Second extension 9111. Pressure 1ltlI$, decay pulp 23.2
4 are connected to each other, and the hydraulic oil flows only through the first expansion side and compression side damping knobs 21 and 22.

Therefore, even if the piston 2 moves slowly, for example during pressure side operation, all the hydraulic oil passes through the first pressure side damping nozzle 221 and flows into the lower oil chamber 5. Due to the large violet flow, a large damping force is generated in the center, which is similar to that caused by a conventional orifice.

Furthermore, the first damping pulps 21 and 22 are set in advance so as to generate a damping force for loading the vehicle.

Next, to explain the implementation side sound in FIG. 4, this is installed in the piston position detection spring 14 and the upper oil part 4, and accordingly, the return spring 31 urges the spool 29 upward. When the piston 2 is idle and the average stroke position moves upward, the position detection spring 14 pushes down the spool 27 to open the side passage 28.

In addition, 1. The second @face pulp is placed upside down in the opposite direction to that shown in Fig. 3, and the piston nut 7 is also turned upside down and inserted in the same manner.

In this example, as well as the first example, the expansion 1
411. Both the pressure 11411 and the damping force can be changed from the piston low speed range when the vehicle is empty and when the vehicle is traveling horizontally.

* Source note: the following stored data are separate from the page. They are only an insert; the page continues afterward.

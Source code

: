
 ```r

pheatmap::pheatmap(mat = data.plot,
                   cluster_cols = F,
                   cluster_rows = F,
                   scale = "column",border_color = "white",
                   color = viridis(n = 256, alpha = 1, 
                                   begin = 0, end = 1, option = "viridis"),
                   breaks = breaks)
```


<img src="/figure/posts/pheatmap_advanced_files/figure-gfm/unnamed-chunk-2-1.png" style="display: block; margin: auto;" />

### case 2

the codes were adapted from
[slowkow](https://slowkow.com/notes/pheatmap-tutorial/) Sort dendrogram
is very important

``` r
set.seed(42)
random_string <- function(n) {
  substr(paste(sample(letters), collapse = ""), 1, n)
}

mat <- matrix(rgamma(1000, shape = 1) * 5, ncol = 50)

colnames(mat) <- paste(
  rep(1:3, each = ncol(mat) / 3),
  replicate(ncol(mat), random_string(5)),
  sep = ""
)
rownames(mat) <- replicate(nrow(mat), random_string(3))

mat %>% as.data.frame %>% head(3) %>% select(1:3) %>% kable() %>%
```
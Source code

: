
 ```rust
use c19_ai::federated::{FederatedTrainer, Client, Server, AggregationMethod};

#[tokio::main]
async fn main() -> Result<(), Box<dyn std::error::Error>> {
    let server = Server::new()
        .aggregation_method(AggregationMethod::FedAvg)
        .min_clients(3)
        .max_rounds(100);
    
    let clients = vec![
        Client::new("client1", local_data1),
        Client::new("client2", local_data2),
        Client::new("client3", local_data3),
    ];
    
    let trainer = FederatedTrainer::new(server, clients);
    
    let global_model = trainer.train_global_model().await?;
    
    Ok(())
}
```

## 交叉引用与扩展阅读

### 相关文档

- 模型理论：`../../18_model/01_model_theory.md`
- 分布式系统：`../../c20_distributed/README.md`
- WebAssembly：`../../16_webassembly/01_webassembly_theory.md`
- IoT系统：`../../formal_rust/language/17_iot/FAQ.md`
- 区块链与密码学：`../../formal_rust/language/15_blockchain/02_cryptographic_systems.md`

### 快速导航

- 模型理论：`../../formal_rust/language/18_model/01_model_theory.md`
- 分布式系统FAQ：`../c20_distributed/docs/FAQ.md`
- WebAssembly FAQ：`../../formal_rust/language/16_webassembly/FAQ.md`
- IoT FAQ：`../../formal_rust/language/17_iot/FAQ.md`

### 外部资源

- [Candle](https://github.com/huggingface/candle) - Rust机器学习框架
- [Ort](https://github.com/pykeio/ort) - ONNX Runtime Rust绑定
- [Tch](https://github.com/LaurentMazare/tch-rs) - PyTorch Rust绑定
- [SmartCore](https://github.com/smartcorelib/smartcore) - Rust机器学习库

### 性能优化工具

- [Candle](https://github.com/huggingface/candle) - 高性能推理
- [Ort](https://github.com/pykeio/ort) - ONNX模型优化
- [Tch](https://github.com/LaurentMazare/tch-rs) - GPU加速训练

As mentioned above, this NINv-twist can change from a sluggish damping kami piston to a large wheel on both the rebound and compression sides when the car is empty and when the car is sideways.S! 2) When driving sideways, the 8 stiff damping characteristics improve the ride quality, and when driving sideways, the hard damping characteristics help prevent bumps and bumps. There is fruit.

[Brief explanation of the drawing]

FIG. 1 is an Abe side view of the conventional device, and FIG. 2 is a European view showing its damping performance. Figure 3 is irises 1 of the present invention! j! -Illustrated view of the main part of the example, Figure 4 is 1ILViBl# of the second example.
It is an r-plane view. l...Cylinder, 2...Piston, 3...Piston rod, 4, 5...Oil chamber, 7...Piston nut, 14...Position detection spring, 21...Ml extension m1ll Damping pulp, 22...first pressure 1111*
Damping valve, 23... Second expansion side damping pulp, 24...
- Second compression side damping pulp. ! ! 6...Internal passage, 29...Spool, 28...
・−j path. 30... Kirikivalve, 31... Return spring. Patent applicant: Kayaba Kogyo Co., Ltd. Figure 2, 3WI

Claims (1)

[Claims] Insert the piston freely into the cylinder and press the upper and lower oil chambers t.
-am is formed, and the piston is provided with a first expansion side damping pulp and a compression side damping pulp in parallel, and a second expansion side damping pulp -1 which is further parallel to each other.
A switch that opens and closes in response to a piston position detection spring provided in the compression side damping pulp 1 in parallel with the first damping pulp, and a passage of 4 Mt between the first or second damping pulp and the oil chamber is interposed in the oil chamber. A load-sensing shock absorber featuring the following features: 1.It is housed in a valve 1.